+++ Listed records

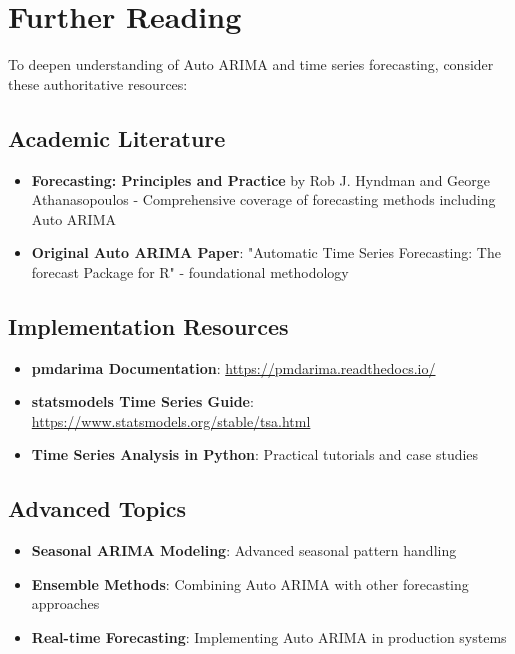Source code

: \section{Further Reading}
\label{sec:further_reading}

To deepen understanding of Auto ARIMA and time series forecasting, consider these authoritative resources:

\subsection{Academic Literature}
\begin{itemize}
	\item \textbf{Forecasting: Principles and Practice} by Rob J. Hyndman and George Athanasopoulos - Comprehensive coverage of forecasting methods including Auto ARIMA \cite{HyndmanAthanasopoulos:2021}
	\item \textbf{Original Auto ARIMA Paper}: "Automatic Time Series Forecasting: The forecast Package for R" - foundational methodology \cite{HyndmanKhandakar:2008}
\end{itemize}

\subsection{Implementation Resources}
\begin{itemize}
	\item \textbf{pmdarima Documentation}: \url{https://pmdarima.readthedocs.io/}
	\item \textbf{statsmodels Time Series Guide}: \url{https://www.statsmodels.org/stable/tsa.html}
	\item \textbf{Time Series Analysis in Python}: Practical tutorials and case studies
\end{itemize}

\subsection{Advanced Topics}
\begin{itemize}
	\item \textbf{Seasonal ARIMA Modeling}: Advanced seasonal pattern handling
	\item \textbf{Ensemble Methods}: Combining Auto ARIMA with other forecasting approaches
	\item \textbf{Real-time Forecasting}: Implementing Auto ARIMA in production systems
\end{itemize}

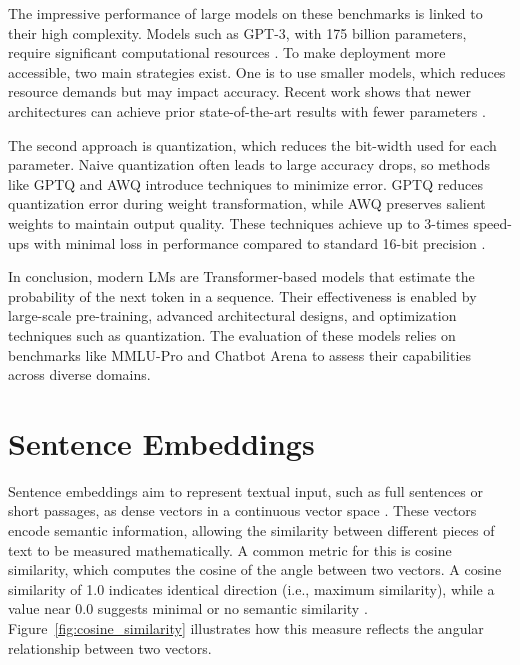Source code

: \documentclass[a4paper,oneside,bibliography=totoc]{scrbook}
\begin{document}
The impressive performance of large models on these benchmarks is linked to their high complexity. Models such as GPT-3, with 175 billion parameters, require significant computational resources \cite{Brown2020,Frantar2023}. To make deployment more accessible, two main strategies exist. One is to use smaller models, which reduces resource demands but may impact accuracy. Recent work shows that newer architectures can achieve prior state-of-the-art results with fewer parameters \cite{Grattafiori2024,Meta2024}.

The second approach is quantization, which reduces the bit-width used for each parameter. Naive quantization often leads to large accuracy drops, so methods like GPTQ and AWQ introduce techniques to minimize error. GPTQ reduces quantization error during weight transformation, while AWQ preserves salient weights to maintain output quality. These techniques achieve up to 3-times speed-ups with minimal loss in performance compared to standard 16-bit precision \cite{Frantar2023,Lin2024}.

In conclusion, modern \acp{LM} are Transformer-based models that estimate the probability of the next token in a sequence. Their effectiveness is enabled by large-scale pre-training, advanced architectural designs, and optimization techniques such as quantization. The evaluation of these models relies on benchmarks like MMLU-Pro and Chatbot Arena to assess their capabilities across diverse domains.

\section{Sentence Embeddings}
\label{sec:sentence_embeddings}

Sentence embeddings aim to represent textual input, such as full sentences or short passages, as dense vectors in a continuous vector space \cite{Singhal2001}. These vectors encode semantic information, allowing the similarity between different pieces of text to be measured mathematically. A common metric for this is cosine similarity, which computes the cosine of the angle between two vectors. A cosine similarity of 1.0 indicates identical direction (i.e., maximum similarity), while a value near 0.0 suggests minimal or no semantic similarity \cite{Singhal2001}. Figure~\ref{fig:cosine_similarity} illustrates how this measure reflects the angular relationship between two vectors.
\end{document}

++++++
+++ Listed records

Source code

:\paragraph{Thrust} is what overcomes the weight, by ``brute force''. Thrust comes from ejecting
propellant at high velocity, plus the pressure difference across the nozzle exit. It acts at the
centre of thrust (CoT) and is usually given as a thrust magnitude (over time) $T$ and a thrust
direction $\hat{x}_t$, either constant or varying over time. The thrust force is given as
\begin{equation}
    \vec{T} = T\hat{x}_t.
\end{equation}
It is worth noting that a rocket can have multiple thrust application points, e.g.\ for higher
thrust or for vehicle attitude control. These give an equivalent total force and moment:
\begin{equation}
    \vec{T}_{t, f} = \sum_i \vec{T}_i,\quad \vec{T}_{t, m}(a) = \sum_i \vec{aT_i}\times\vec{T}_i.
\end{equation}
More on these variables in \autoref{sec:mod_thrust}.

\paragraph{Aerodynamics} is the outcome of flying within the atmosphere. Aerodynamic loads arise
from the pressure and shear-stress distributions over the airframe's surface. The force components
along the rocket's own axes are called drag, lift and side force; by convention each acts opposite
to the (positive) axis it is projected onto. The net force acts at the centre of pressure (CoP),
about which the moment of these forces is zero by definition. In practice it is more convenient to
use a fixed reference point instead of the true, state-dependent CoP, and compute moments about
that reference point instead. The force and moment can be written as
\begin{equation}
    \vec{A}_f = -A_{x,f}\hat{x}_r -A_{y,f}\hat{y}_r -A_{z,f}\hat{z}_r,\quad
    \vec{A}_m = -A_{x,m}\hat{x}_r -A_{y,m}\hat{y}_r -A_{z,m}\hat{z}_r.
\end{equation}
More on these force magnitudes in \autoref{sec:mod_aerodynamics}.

++++++

» **Task prompt**
Only the lines above from the one with "centre of thrust" up to and including the one with "More on these force" should be repeated, exactly as written.

» **Task output**
centre of thrust (CoT) and is usually given as a thrust magnitude (over time) $T$ and a thrust
direction $\hat{x}_t$, either constant or varying over time. The thrust force is given as
\begin{equation}
    \vec{T} = T\hat{x}_t.
\end{equation}
It is worth noting that a rocket can have multiple thrust application points, e.g.\ for higher
thrust or for vehicle attitude control. These give an equivalent total force and moment:
\begin{equation}
    \vec{T}_{t, f} = \sum_i \vec{T}_i,\quad \vec{T}_{t, m}(a) = \sum_i \vec{aT_i}\times\vec{T}_i.
\end{equation}
More on these variables in \autoref{sec:mod_thrust}.

\paragraph{Aerodynamics} is the outcome of flying within the atmosphere. Aerodynamic loads arise
from the pressure and shear-stress distributions over the airframe's surface. The force components
along the rocket's own axes are called drag, lift and side force; by convention each acts opposite
to the (positive) axis it is projected onto. The net force acts at the centre of pressure (CoP),
about which the moment of these forces is zero by definition. In practice it is more convenient to
use a fixed reference point instead of the true, state-dependent CoP, and compute moments about
that reference point instead. The force and moment can be written as
\begin{equation}
    \vec{A}_f = -A_{x,f}\hat{x}_r -A_{y,f}\hat{y}_r -A_{z,f}\hat{z}_r,\quad
    \vec{A}_m = -A_{x,m}\hat{x}_r -A_{y,m}\hat{y}_r -A_{z,m}\hat{z}_r.
\end{equation}
More on these force magnitudes in \autoref{sec:mod_aerodynamics}.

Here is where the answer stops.